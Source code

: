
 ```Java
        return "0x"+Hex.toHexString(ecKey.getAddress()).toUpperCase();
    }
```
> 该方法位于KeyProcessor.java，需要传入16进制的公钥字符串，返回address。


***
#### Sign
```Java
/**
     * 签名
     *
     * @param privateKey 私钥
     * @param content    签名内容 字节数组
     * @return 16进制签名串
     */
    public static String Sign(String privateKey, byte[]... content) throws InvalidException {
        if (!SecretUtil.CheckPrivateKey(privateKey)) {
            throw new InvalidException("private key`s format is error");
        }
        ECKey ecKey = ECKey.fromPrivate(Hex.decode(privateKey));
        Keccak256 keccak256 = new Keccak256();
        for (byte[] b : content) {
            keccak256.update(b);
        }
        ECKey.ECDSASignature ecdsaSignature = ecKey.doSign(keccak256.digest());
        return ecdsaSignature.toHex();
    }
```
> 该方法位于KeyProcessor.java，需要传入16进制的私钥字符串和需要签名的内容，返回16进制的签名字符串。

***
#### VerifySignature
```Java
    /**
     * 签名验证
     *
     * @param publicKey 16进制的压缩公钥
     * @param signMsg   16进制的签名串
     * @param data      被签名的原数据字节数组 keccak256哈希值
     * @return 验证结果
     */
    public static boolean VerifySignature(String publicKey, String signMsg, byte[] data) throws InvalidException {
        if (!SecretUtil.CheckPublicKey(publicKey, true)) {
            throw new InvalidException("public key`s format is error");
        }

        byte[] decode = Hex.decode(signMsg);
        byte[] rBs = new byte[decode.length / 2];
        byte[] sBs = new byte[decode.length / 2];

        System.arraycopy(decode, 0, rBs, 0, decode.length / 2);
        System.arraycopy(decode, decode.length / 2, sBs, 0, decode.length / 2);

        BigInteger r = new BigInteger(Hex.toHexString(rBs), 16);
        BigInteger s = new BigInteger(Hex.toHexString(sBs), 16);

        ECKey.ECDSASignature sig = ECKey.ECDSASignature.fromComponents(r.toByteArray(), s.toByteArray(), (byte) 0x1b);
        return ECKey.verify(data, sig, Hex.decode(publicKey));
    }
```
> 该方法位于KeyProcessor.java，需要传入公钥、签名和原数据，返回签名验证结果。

········

- _Aim of the exercise_: Set out every line from the material that contains the string "static".

- _Output of the task_:
    public static String Sign(String privateKey, byte[]... content) throws InvalidException {
    public static boolean VerifySignature(String publicKey, String signMsg, byte[] data) throws InvalidException {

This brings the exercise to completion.